You know the stats: the average caloric intake on Christmas Day is 6000+ calories. Many folk gain 5-7lbs over Christmas week. It doesn’t have to be this way. Christmas food can actually be pretty healthy. It’s just a case of knowing what to choose, and what to enjoy as occasional treats.

Make the Best Food Choices on Christmas Day

For breakfast, enjoy a treat of smoked salmon (high in omega fatty acids) or scrambled eggs (a complete protein, packed with all the amino acids). Don’t start drinking booze at breakfast: it usually leads to poorer foods choices, more snacking, and less portion control.

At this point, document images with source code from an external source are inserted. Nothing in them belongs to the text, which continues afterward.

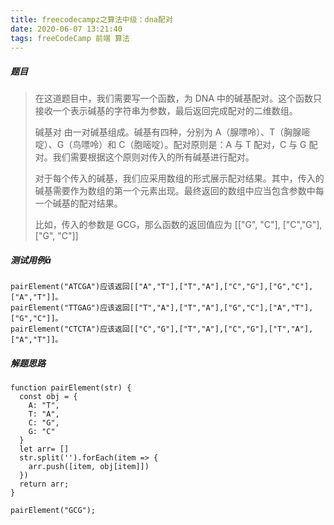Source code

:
```yaml
---
title: freecodecampz之算法中级：dna配对
date: 2020-06-07 13:21:40
tags: freeCodeCamp 前端 算法
---
```

##### 题目
> 在这道题目中，我们需要写一个函数，为 DNA 中的碱基配对。这个函数只接收一个表示碱基的字符串为参数，最后返回完成配对的二维数组。
>
>碱基对 由一对碱基组成。碱基有四种，分别为 A（腺嘌呤）、T（胸腺嘧啶）、G（鸟嘌呤）和 C（胞嘧啶）。配对原则是：A 与 T 配对，C 与 G 配对。我们需要根据这个原则对传入的所有碱基进行配对。
>
>对于每个传入的碱基，我们应采用数组的形式展示配对结果。其中，传入的碱基需要作为数组的第一个元素出现。最终返回的数组中应当包含参数中每一个碱基的配对结果。
>
>比如，传入的参数是 GCG，那么函数的返回值应为 [["G", "C"], ["C","G"],["G", "C"]]

##### 测试用例å
```
pairElement("ATCGA")应该返回[["A","T"],["T","A"],["C","G"],["G","C"],["A","T"]]。
pairElement("TTGAG")应该返回[["T","A"],["T","A"],["G","C"],["A","T"],["G","C"]]。
pairElement("CTCTA")应该返回[["C","G"],["T","A"],["C","G"],["T","A"],["A","T"]]。
```

##### 解题思路
```
function pairElement(str) {
  const obj = {
    A: "T",
    T: "A",
    C: "G",
    G: "C"
  }
  let arr= []
  str.split('').forEach(item => {
    arr.push([item, obj[item]])
  }) 
  return arr;
}

pairElement("GCG");
```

At the main Christmas meal, load up on turkey meat (low in fat, high in protein, and full of amino acids, vitamins and nutrients) and vegetables (Brussels sprouts are nutritional superstars). Then choose roasted potatoes, root vegetables (but only take a few - you won’t need as many as you think). Add sauces, dressings and gravy minimally. Just a little will add plenty of flavour.

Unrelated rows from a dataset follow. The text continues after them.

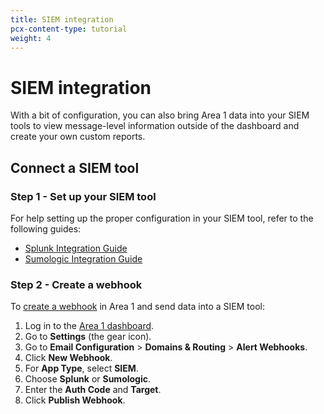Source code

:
 ```yaml
---
title: SIEM integration
pcx-content-type: tutorial
weight: 4
---
```


# SIEM integration

With a bit of configuration, you can also bring Area 1 data into your SIEM tools to view message-level information outside of the dashboard and create your own custom reports.

## Connect a SIEM tool

### Step 1 - Set up your SIEM tool

For help setting up the proper configuration in your SIEM tool, refer to the following guides:

- [Splunk Integration Guide](#link-needed)
- [Sumologic Integration Guide](#link-needed)

### Step 2 - Create a webhook

To [create a webhook](/email-security/email-configuration/domains-and-routing/alert-webhooks/) in Area 1 and send data into a SIEM tool:

1. Log in to the [Area 1 dashboard](https://horizon.area1security.com/).
2. Go to **Settings** (the gear icon).
3. Go to **Email Configuration** > **Domains & Routing** > **Alert Webhooks**.
4. Click **New Webhook**.
5. For **App Type**, select **SIEM**.
6. Choose **Splunk** or **Sumologic**.
7. Enter the **Auth Code** and **Target**.
8. Click **Publish Webhook**.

Snacking during the day is where the calories start to add up. It’s very easy to eat hundreds of excess calories in nibbles, nuts, chocolates and snacks without noticing. Remember that even dried fruit and nuts are calorie dense and high in fats and sugar.

What to Avoid

Alcohol has no nutritional benefit at all and is high in calories (7 calories per gram) so drink strategically. Enjoy your favourite tipple, but remember that you don’t need to drink just because it’s Christmas. Booze halts fat loss, and in combination with the caloric overload of Christmas food it can be a recipe for weight gain. So choose carefully, enjoy, and then stop. Remember to drink plenty of water, herbal tea, and other calorie-free soft drinks to stay hydrated.

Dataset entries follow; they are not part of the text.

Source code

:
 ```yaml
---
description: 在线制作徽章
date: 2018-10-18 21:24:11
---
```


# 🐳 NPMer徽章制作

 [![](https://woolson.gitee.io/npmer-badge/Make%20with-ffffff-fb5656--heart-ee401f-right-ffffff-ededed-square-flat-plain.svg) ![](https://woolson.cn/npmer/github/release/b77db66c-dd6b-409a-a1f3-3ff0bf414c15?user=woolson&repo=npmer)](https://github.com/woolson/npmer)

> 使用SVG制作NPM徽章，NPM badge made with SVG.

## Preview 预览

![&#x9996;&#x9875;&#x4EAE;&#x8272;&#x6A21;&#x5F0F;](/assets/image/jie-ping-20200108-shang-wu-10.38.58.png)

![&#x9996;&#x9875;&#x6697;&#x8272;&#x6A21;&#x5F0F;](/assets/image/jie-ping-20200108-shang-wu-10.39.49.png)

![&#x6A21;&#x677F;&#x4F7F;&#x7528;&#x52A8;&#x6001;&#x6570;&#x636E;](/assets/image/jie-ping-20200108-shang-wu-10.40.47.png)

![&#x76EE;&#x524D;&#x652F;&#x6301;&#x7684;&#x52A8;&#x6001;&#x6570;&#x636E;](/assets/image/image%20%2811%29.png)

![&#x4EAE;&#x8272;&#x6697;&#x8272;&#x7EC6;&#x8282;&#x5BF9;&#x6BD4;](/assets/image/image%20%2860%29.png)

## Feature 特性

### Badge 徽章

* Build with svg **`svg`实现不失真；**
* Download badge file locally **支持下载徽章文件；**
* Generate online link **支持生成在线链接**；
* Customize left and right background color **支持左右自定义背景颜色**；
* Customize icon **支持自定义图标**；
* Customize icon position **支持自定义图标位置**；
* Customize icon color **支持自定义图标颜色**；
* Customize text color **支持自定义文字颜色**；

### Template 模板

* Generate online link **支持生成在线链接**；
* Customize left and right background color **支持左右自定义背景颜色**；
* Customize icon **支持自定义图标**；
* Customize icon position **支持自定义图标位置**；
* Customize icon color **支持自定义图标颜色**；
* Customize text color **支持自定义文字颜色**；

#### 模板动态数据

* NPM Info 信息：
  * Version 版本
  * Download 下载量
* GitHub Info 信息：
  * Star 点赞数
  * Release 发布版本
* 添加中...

Calories can also quickly add up from canapés, pastry, sauces, side dishes, nibbles, chocolates, and anything bite-sized which is easy to over-eat without really thinking about it.

Have a Game Plan

You’re not obliged to eat and drink everything that’s on offer over Christmas. Enjoy festive treats, but be strategic. Which Christmas foods and treats do you really love? What makes Christmas for you? Is it a particular cake, homemade treat or seasonal snack? Eat some, and really enjoy it.

And what falls into the “not really worth it” category for you? If you don’t like mince pies, don’t eat them. You have the power to choose, and to say no, even if it is Christmas! Simply choosing not to indulge in things you don’t really love will save a lot of calories. Calories you can put towards things which really make Christmas for you.

Enjoy Christmas food, but remember that Christmas really is only a day or two. Stick to your healthy regular food between events and you won’t stray too far from your healthy body goals.